▸ **Data for review**:
========

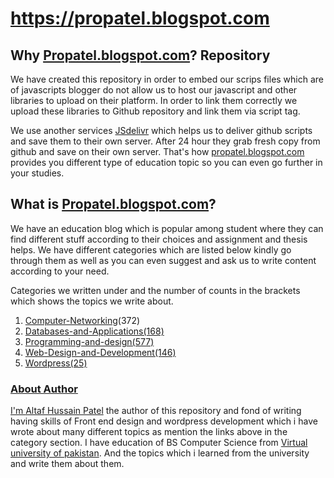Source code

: # https://propatel.blogspot.com

<h2>Why <a href="https://propatel.blogspot.com">Propatel.blogspot.com</a>? Repository</h2>
We have created this repository in order to embed our scrips files which are of javascripts blogger do not allow us to host our javascript and other libraries to upload on their platform. In order to link them correctly we upload these libraries to Github repository and link them via script tag.

We use another services <a href="https://cdn.jsdelivr.net" rel="nofollow">JSdelivr</a> which helps us to deliver github scripts and save them to their own server. After 24 hour they grab fresh copy from github and save on their own server. That's how <a href="https://propatel.blogspot.com">propatel.blogspot.com</a> provides you different type of education topic so you can even go further in your studies. 

<h2>What is <a href="https://propatel.blogspot.com">Propatel.blogspot.com</a>?</h2>
We have an education blog which is popular among student where they can find different stuff according to their choices and assignment and thesis helps.
We have different categories which are listed below kindly go through them as well as you can even suggest and ask us to write content according to your need.

Categories we written under and the number of counts in the brackets which shows the topics we write about.
1. <a href="https://propatel.blogspot.com/search/label/Computer-Networking" target="_blank">Computer-Networking</a>(372)
2. <a href="https://propatel.blogspot.com/search/label/Databases-and-Applications" target="_blank">Databases-and-Applications(168)
3. <a href="https://propatel.blogspot.com/search/label/Programming-and-design" target="_blank">Programming-and-design(577)
4. <a href="https://propatel.blogspot.com/search/label/Web-Design-and-Development" target="_blank">Web-Design-and-Development(146)
5. <a href="https://propatel.blogspot.com/search/label/Wordpress" target="_blank">Wordpress(25)


<h3>About Author</h3>
I'm <a href="https://altafhpatel.blogspot.com">Altaf Hussain Patel</a> the author of this repository and fond of writing having skills of Front end design and wordpress development which i have wrote about many different topics as mention the links above in the category section. I have education of  BS Computer Science from <a href="http://vu.edu.pk">Virtual university of pakistan</a>. And the topics which i learned from the university and write them about them.  
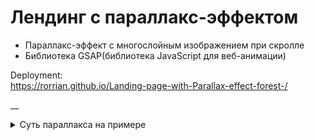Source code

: # Лендинг с параллакс-эффектом

* Параллакс-эффект с многослойным изображением при скролле
* Библиотека GSAP(библиотека JavaScript для веб-анимации)

Deployment:  
https://rorrian.github.io/Landing-page-with-Parallax-effect-forest-/

__

<details>
 <summary> Суть параллакса на примере  </summary>
 
[1]: Есть общий div со слоями. В нем есть 3 слоя:  
 1 - дальний(цельная исходная картинка)  
 2 - средний(содержит часть исходного изображения)  
 3 - передний (небольшая часть исходного изображения)  
 Все слои позиционируются абсолютно относительно общего контейнера.  
 Мы считываем кол-во пикселей из JS и передаем это значение в CSS(добавляем значение px в стили тега <html> с помощью созданной переменной --scrollTop).
 Используем свойство transform для смещения по оси Y каждого слоя. Но смещаем на разные значения:  
 Для 1 дальнего слоя мы замедляем реальную скорость скролла в 2 раза = указываем значение в px, на кот. нужно сдвинуть вверх слой, меньше в 2 раза, чем то на кот. была прокручена страница. Каждый следующий слой замедляем еще сильнее.
 
</details>
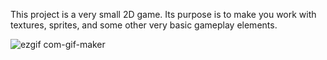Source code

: This project is a very small 2D game.
Its purpose is to make you work with textures, sprites,
and some other very basic gameplay elements.



![ezgif com-gif-maker](https://github.com/lmorelli333/42_course/assets/118579575/09929268-2da6-4146-94f8-56ff3264cfa6)
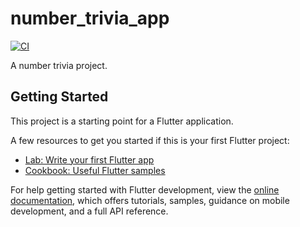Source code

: # number_trivia_app

[![CI](https://github.com/MarioSQuilantan/number_trivia_app/actions/workflows/main.yml/badge.svg)](https://github.com/MarioSQuilantan/number_trivia_app/actions/workflows/main.yml)

A number trivia project.

## Getting Started

This project is a starting point for a Flutter application.

A few resources to get you started if this is your first Flutter project:

- [Lab: Write your first Flutter app](https://docs.flutter.dev/get-started/codelab)
- [Cookbook: Useful Flutter samples](https://docs.flutter.dev/cookbook)

For help getting started with Flutter development, view the
[online documentation](https://docs.flutter.dev/), which offers tutorials,
samples, guidance on mobile development, and a full API reference.
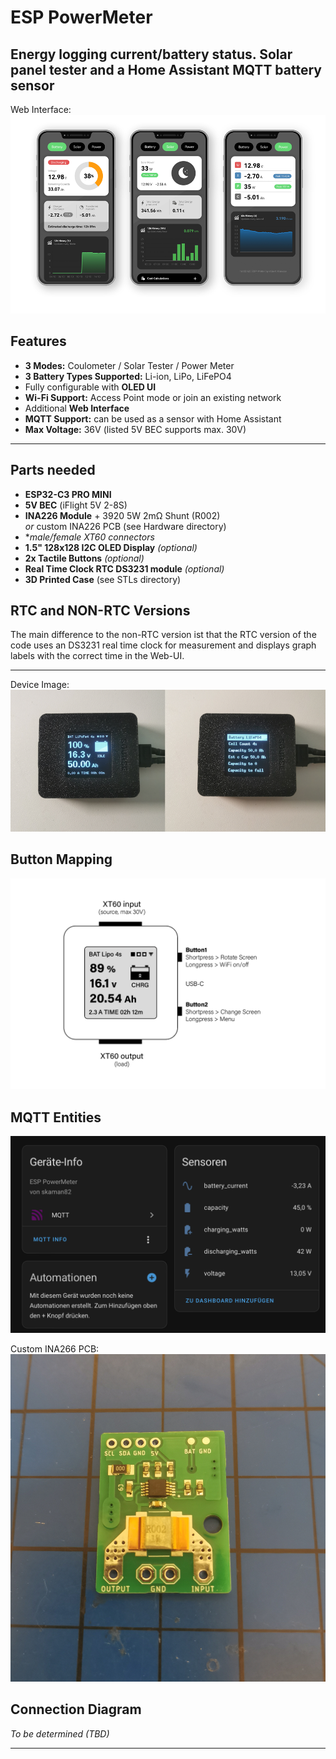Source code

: # **ESP PowerMeter**

Energy logging current/battery status. Solar panel tester and a Home Assistant MQTT battery sensor
---
Web Interface:
![UI](img/ui.png)

## **Features**
- **3 Modes:** Coulometer / Solar Tester / Power Meter  
- **3 Battery Types Supported:** Li-ion, LiPo, LiFePO4  
- Fully configurable with **OLED UI**  
- **Wi-Fi Support:** Access Point mode or join an existing network  
- Additional **Web Interface**  
- **MQTT Support:** can be used as a sensor with Home Assistant  
- **Max Voltage:** 36V (listed 5V BEC supports max. 30V)  

---

## **Parts needed**
- **ESP32-C3 PRO MINI**  
- **5V BEC** (iFlight 5V 2-8S)  
- **INA226 Module** + 3920 5W 2mΩ Shunt (R002)  
 *or* custom INA226 PCB (see Hardware directory)
- **male/female XT60 connectors*
- **1.5" 128x128 I2C OLED Display** *(optional)*  
- **2x Tactile Buttons** *(optional)*
- **Real Time Clock RTC DS3231 module** *(optional)*  
- **3D Printed Case** (see STLs directory)  

## **RTC and NON-RTC Versions**
The main difference to the non-RTC version ist that the RTC version of the code uses an DS3231 real time clock for measurement and displays graph labels with the correct time in the Web-UI. 

---

Device Image:
![Device](img/device.png)

## **Button Mapping**
![Buttons](img/device_operation.png)

## **MQTT Entities**
![MQTT](img/ha.png)

Custom INA266 PCB:
![PCB](img/custom_board.jpg)

## **Connection Diagram**
*To be determined (TBD)*  

---



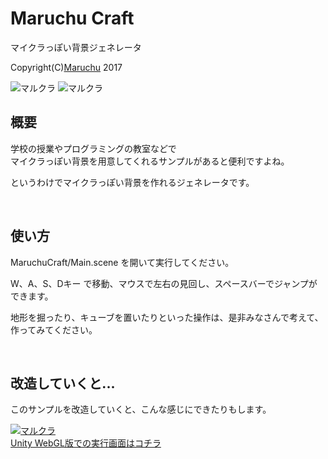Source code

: # Maruchu Craft
マイクラっぽい背景ジェネレータ<br>

Copyright(C)[Maruchu](https://twitter.com/Maruchu "Maruchu") 2017


<img src="http://many.chu.jp/Unity/2017/MaruchuCraft/Pic/Sample1.png" alt="マルクラ">
<img src="http://many.chu.jp/Unity/2017/MaruchuCraft/Pic/Sample2.gif" alt="マルクラ">



## 概要
学校の授業やプログラミングの教室などで<br>
マイクラっぽい背景を用意してくれるサンプルがあると便利ですよね。<br>

というわけでマイクラっぽい背景を作れるジェネレータです。<br>

<br>

## 使い方
MaruchuCraft/Main.scene を開いて実行してください。<br>

W、A、S、Dキー で移動、マウスで左右の見回し、スペースバーでジャンプができます。

地形を掘ったり、キューブを置いたりといった操作は、是非みなさんで考えて、作ってみてください。

<br>


## 改造していくと...
このサンプルを改造していくと、こんな感じにできたりもします。<br>

<a href="http://many.chu.jp/Unity/2017/MaruchuCraft/">
<img src="http://many.chu.jp/Unity/2017/MaruchuCraft/Pic/Sample3.gif" alt="マルクラ"><br>
Unity WebGL版での実行画面はコチラ</a>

========

▸ **Your task**:
Without the pictures, restate all the entries above exactly.

▸ **Solved exercise**:
Source code

: # https://propatel.blogspot.com

<h2>Why <a href="https://propatel.blogspot.com">Propatel.blogspot.com</a>? Repository</h2>
We have created this repository in order to embed our scrips files which are of javascripts blogger do not allow us to host our javascript and other libraries to upload on their platform. In order to link them correctly we upload these libraries to Github repository and link them via script tag.

We use another services <a href="https://cdn.jsdelivr.net" rel="nofollow">JSdelivr</a> which helps us to deliver github scripts and save them to their own server. After 24 hour they grab fresh copy from github and save on their own server. That's how <a href="https://propatel.blogspot.com">propatel.blogspot.com</a> provides you different type of education topic so you can even go further in your studies. 

<h2>What is <a href="https://propatel.blogspot.com">Propatel.blogspot.com</a>?</h2>
We have an education blog which is popular among student where they can find different stuff according to their choices and assignment and thesis helps.
We have different categories which are listed below kindly go through them as well as you can even suggest and ask us to write content according to your need.

Categories we written under and the number of counts in the brackets which shows the topics we write about.
1. <a href="https://propatel.blogspot.com/search/label/Computer-Networking" target="_blank">Computer-Networking</a>(372)
2. <a href="https://propatel.blogspot.com/search/label/Databases-and-Applications" target="_blank">Databases-and-Applications(168)
3. <a href="https://propatel.blogspot.com/search/label/Programming-and-design" target="_blank">Programming-and-design(577)
4. <a href="https://propatel.blogspot.com/search/label/Web-Design-and-Development" target="_blank">Web-Design-and-Development(146)
5. <a href="https://propatel.blogspot.com/search/label/Wordpress" target="_blank">Wordpress(25)


<h3>About Author</h3>
I'm <a href="https://altafhpatel.blogspot.com">Altaf Hussain Patel</a> the author of this repository and fond of writing having skills of Front end design and wordpress development which i have wrote about many different topics as mention the links above in the category section. I have education of  BS Computer Science from <a href="http://vu.edu.pk">Virtual university of pakistan</a>. And the topics which i learned from the university and write them about them.  
Source code

: # Лендинг с параллакс-эффектом

* Параллакс-эффект с многослойным изображением при скролле
* Библиотека GSAP(библиотека JavaScript для веб-анимации)

Deployment:  
https://rorrian.github.io/Landing-page-with-Parallax-effect-forest-/

__

<details>
 <summary> Суть параллакса на примере  </summary>
 
[1]: Есть общий div со слоями. В нем есть 3 слоя:  
 1 - дальний(цельная исходная картинка)  
 2 - средний(содержит часть исходного изображения)  
 3 - передний (небольшая часть исходного изображения)  
 Все слои позиционируются абсолютно относительно общего контейнера.  
 Мы считываем кол-во пикселей из JS и передаем это значение в CSS(добавляем значение px в стили тега <html> с помощью созданной переменной --scrollTop).
 Используем свойство transform для смещения по оси Y каждого слоя. Но смещаем на разные значения:  
 Для 1 дальнего слоя мы замедляем реальную скорость скролла в 2 раза = указываем значение в px, на кот. нужно сдвинуть вверх слой, меньше в 2 раза, чем то на кот. была прокручена страница. Каждый следующий слой замедляем еще сильнее.
 
</details>
Source code

: This project is a very small 2D game.
Its purpose is to make you work with textures, sprites,
and some other very basic gameplay elements.



![ezgif com-gif-maker](https://github.com/lmorelli333/42_course/assets/118579575/09929268-2da6-4146-94f8-56ff3264cfa6)
Source code

: # number_trivia_app

[![CI](https://github.com/MarioSQuilantan/number_trivia_app/actions/workflows/main.yml/badge.svg)](https://github.com/MarioSQuilantan/number_trivia_app/actions/workflows/main.yml)

A number trivia project.

## Getting Started

This project is a starting point for a Flutter application.

A few resources to get you started if this is your first Flutter project:

- [Lab: Write your first Flutter app](https://docs.flutter.dev/get-started/codelab)
- [Cookbook: Useful Flutter samples](https://docs.flutter.dev/cookbook)

For help getting started with Flutter development, view the
[online documentation](https://docs.flutter.dev/), which offers tutorials,
samples, guidance on mobile development, and a full API reference.
Source code

: # **ESP PowerMeter**

Energy logging current/battery status. Solar panel tester and a Home Assistant MQTT battery sensor
---
Web Interface:
![UI](img/ui.png)

## **Features**
- **3 Modes:** Coulometer / Solar Tester / Power Meter  
- **3 Battery Types Supported:** Li-ion, LiPo, LiFePO4  
- Fully configurable with **OLED UI**  
- **Wi-Fi Support:** Access Point mode or join an existing network  
- Additional **Web Interface**  
- **MQTT Support:** can be used as a sensor with Home Assistant  
- **Max Voltage:** 36V (listed 5V BEC supports max. 30V)  

---

## **Parts needed**
- **ESP32-C3 PRO MINI**  
- **5V BEC** (iFlight 5V 2-8S)  
- **INA226 Module** + 3920 5W 2mΩ Shunt (R002)  
 *or* custom INA226 PCB (see Hardware directory)
- **male/female XT60 connectors*
- **1.5" 128x128 I2C OLED Display** *(optional)*  
- **2x Tactile Buttons** *(optional)*
- **Real Time Clock RTC DS3231 module** *(optional)*  
- **3D Printed Case** (see STLs directory)  

## **RTC and NON-RTC Versions**
The main difference to the non-RTC version ist that the RTC version of the code uses an DS3231 real time clock for measurement and displays graph labels with the correct time in the Web-UI. 

---

Device Image:
![Device](img/device.png)

## **Button Mapping**
![Buttons](img/device_operation.png)

## **MQTT Entities**
![MQTT](img/ha.png)

Custom INA266 PCB:
![PCB](img/custom_board.jpg)

## **Connection Diagram**
*To be determined (TBD)*  

---



Source code

: # Maruchu Craft
マイクラっぽい背景ジェネレータ<br>

Copyright(C)[Maruchu](https://twitter.com/Maruchu "Maruchu") 2017


<img src="http://many.chu.jp/Unity/2017/MaruchuCraft/Pic/Sample1.png" alt="マルクラ">
<img src="http://many.chu.jp/Unity/2017/MaruchuCraft/Pic/Sample2.gif" alt="マルクラ">



## 概要
学校の授業やプログラミングの教室などで<br>
マイクラっぽい背景を用意してくれるサンプルがあると便利ですよね。<br>

というわけでマイクラっぽい背景を作れるジェネレータです。<br>

<br>

## 使い方
MaruchuCraft/Main.scene を開いて実行してください。<br>

W、A、S、Dキー で移動、マウスで左右の見回し、スペースバーでジャンプができます。

地形を掘ったり、キューブを置いたりといった操作は、是非みなさんで考えて、作ってみてください。

<br>


## 改造していくと...
このサンプルを改造していくと、こんな感じにできたりもします。<br>

<a href="http://many.chu.jp/Unity/2017/MaruchuCraft/">
<img src="http://many.chu.jp/Unity/2017/MaruchuCraft/Pic/Sample3.gif" alt="マルクラ"><br>
Unity WebGL版での実行画面はコチラ</a>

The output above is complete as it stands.